WHAT THE TASK REQUIRES
Your task is to filter the entries and copy every line containing the string "AdRules".

Stored data entries
»»

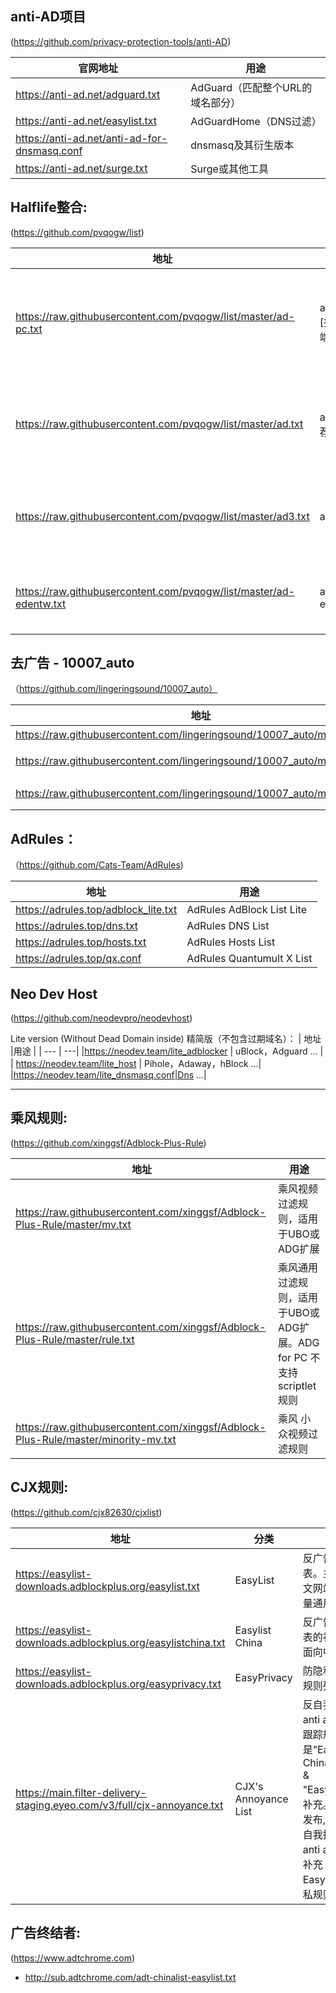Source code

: 
## anti-AD项目 
(https://github.com/privacy-protection-tools/anti-AD)


 | 官网地址 | 用途 |
  |  ---  | ---  |
 | https://anti-ad.net/adguard.txt  | AdGuard（匹配整个URL的域名部分） |
 |https://anti-ad.net/easylist.txt|AdGuardHome（DNS过滤）|
 | https://anti-ad.net/anti-ad-for-dnsmasq.conf  | dnsmasq及其衍生版本 |
 | https://anti-ad.net/surge.txt | Surge或其他工具 |


## Halflife整合:
(https://github.com/pvqogw/list)

 | 地址 | 分类|用途 |
  |  ---  | ---|---  |
|https://raw.githubusercontent.com/pvqogw/list/master/ad-pc.txt|ad-pc.txt [推荐桌面端]  |合并自乘风视频广告过滤规则、Easylist、EasylistChina、EasyPrivacy、CJX'sAnnoyance，以及补充的一些规则|
|https://raw.githubusercontent.com/pvqogw/list/master/ad.txt |ad.txt [推荐移动端]|合并自乘风视频广告过滤规则、EasylistChina、EasylistLite、CJX'sAnnoyance，以及补充的一些规则|
|https://raw.githubusercontent.com/pvqogw/list/master/ad3.txt |ad3.txt |合并自乘风视频广告过滤规则、EasylistChina、EasylistLite、CJX'sAnnoyance、EasyPrivacy|
|https://raw.githubusercontent.com/pvqogw/list/master/ad-edentw.txt | ad-edentw.txt |合并自Adblock Warning Removal List、ABP filters、anti-adblock-killer-filters|

## 去广告 - 10007_auto
（https://github.com/lingeringsound/10007_auto）

 | 地址 | 分类|
  |  ---  | ---|
  |https://raw.githubusercontent.com/lingeringsound/10007_auto/master/all|完整版|
 |https://raw.githubusercontent.com/lingeringsound/10007_auto/master/reward |保留广告奖励|
|https://raw.githubusercontent.com/lingeringsound/10007_auto/master/adb.txt |Adblock规则|

## AdRules：
（https://github.com/Cats-Team/AdRules)

 | 地址 |用途 |
  |  ---  | ---|
| https://adrules.top/adblock_lite.txt| AdRules AdBlock List Lite |
|https://adrules.top/dns.txt| AdRules DNS List 
|https://adrules.top/hosts.txt| AdRules Hosts List |
|https://adrules.top/qx.conf| AdRules Quantumult X List |


## Neo Dev Host 
(https://github.com/neodevpro/neodevhost)

Lite version (Without Dead Domain inside) 精简版（不包含过期域名）：
 | 地址 |用途 |
  |  ---  | ---|
|https://neodev.team/lite_adblocker | uBlock，Adguard ... 	|
| https://neodev.team/lite_host | Pihole，Adaway，hBlock ...|
|https://neodev.team/lite_dnsmasq.conf|Dns ...|

----------

## 乘风规则:
(https://github.com/xinggsf/Adblock-Plus-Rule) 

 | 地址 |用途 |
  |  ---  | ---|
| https://raw.githubusercontent.com/xinggsf/Adblock-Plus-Rule/master/mv.txt | 乘风视频过滤规则，适用于UBO或ADG扩展|
| https://raw.githubusercontent.com/xinggsf/Adblock-Plus-Rule/master/rule.txt | 乘风通用过滤规则，适用于UBO或ADG扩展。ADG for PC 不支持 scriptlet规则|
|https://raw.githubusercontent.com/xinggsf/Adblock-Plus-Rule/master/minority-mv.txt |乘风 小众视频过滤规则|


## CJX规则: 
(https://github.com/cjx82630/cjxlist) 

| 地址 | 分类|用途 |
  |  ---  | ---|---  |
|https://easylist-downloads.adblockplus.org/easylist.txt |EasyList |反广告主规则列表。主要面向英文网站，包含大量通用规则|
| https://easylist-downloads.adblockplus.org/easylistchina.txt | Easylist China |反广告主规则列表的补充。主要面向中文网站|
| https://easylist-downloads.adblockplus.org/easyprivacy.txt |EasyPrivacy |防隐私跟踪挖矿规则列表|
|  https://main.filter-delivery-staging.eyeo.com/v3/full/cjx-annoyance.txt |CJX's Annoyance List|反自我推广,移除anti adblock,防跟踪规则列表这是"EasyList China+EasyList" & "EasyPrivacy"的补充。2015.2.4发布,过滤烦人的自我推广,移除anti adblock,并补充EasyPrivacy隐私规则|

## 广告终结者:
(https://www.adtchrome.com)

+ http://sub.adtchrome.com/adt-chinalist-easylist.txt

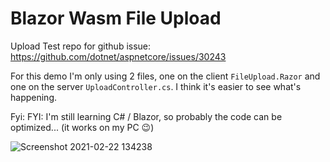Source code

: # Blazor Wasm File Upload

Upload Test repo for github issue: https://github.com/dotnet/aspnetcore/issues/30243

For this demo I'm only using 2 files, one on the client `FileUpload.Razor` and one on the server `UploadController.cs`. I think it's easier to see what's happening.

Fyi: FYI: I'm still learning C# / Blazor, so probably the code can be optimized... (it works on my PC 😉)

![Screenshot 2021-02-22 134238](https://user-images.githubusercontent.com/39458532/108711660-f7f93700-7515-11eb-8d13-7eb39d4ea138.jpg)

««

YOUR RESPONSE
## AdRules：
（https://github.com/Cats-Team/AdRules)
| https://adrules.top/adblock_lite.txt| AdRules AdBlock List Lite |
|https://adrules.top/dns.txt| AdRules DNS List 
|https://adrules.top/hosts.txt| AdRules Hosts List |
|https://adrules.top/qx.conf| AdRules Quantumult X List |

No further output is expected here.